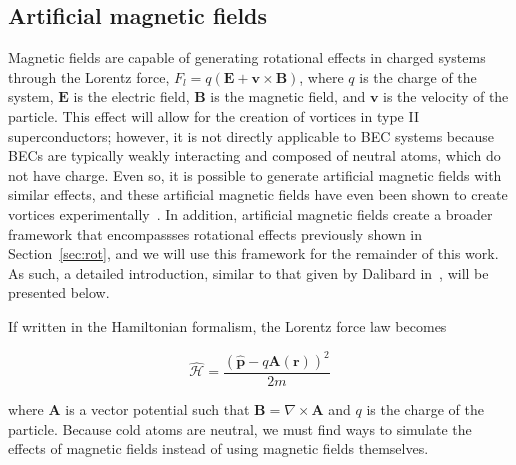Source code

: \subsection{Artificial magnetic fields}
\label{sec:gauge}

Magnetic fields are capable of generating rotational effects in charged systems through the Lorentz force, $F_l = q(\mathbf{E} + \mathbf{v} \times \mathbf{B})$, where $q$ is the charge of the system, $\mathbf{E}$ is the electric field, $\mathbf{B}$ is the magnetic field, and $\mathbf{v}$ is the velocity of the particle.
This effect will allow for the creation of vortices in type II superconductors; however, it is not directly applicable to BEC systems because BECs are typically weakly interacting and composed of neutral atoms, which do not have charge.
Even so, it is possible to generate artificial magnetic fields with similar effects, and these artificial magnetic fields have even been shown to create vortices experimentally~\cite{Lin2009}.
In addition, artificial magnetic fields create a broader framework that encompassses rotational effects previously shown in Section~\ref{sec:rot}, and we will use this framework for the remainder of this work.
As such, a detailed introduction, similar to that given by Dalibard in~\cite{Dalibard2015}, will be presented below.

If written in the Hamiltonian formalism, the Lorentz force law becomes

\begin{equation}
\mathcal{\hat{H}} = \frac{(\mathbf{\hat p} - q\mathbf{A}(\mathbf{r}))^2}{2m}
\end{equation}

\noindent where $\mathbf{A}$ is a vector potential such that $\mathbf{B} = \nabla \times \mathbf{A}$ and $q$ is the charge of the particle.
Because cold atoms are neutral, we must find ways to simulate the effects of magnetic fields instead of using magnetic fields themselves.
+++
§ **Action item**: The expected output is the whole listing, word for word, minus its pictures.

§ **Problem solution**:
Source code

: \subsection{Artificial magnetic fields}
\label{sec:gauge}

Magnetic fields are capable of generating rotational effects in charged systems through the Lorentz force, $F_l = q(\mathbf{E} + \mathbf{v} \times \mathbf{B})$, where $q$ is the charge of the system, $\mathbf{E}$ is the electric field, $\mathbf{B}$ is the magnetic field, and $\mathbf{v}$ is the velocity of the particle.
This effect will allow for the creation of vortices in type II superconductors; however, it is not directly applicable to BEC systems because BECs are typically weakly interacting and composed of neutral atoms, which do not have charge.
Even so, it is possible to generate artificial magnetic fields with similar effects, and these artificial magnetic fields have even been shown to create vortices experimentally~\cite{Lin2009}.
In addition, artificial magnetic fields create a broader framework that encompassses rotational effects previously shown in Section~\ref{sec:rot}, and we will use this framework for the remainder of this work.
As such, a detailed introduction, similar to that given by Dalibard in~\cite{Dalibard2015}, will be presented below.

If written in the Hamiltonian formalism, the Lorentz force law becomes

\begin{equation}
\mathcal{\hat{H}} = \frac{(\mathbf{\hat p} - q\mathbf{A}(\mathbf{r}))^2}{2m}
\end{equation}

\noindent where $\mathbf{A}$ is a vector potential such that $\mathbf{B} = \nabla \times \mathbf{A}$ and $q$ is the charge of the particle.
Because cold atoms are neutral, we must find ways to simulate the effects of magnetic fields instead of using magnetic fields themselves.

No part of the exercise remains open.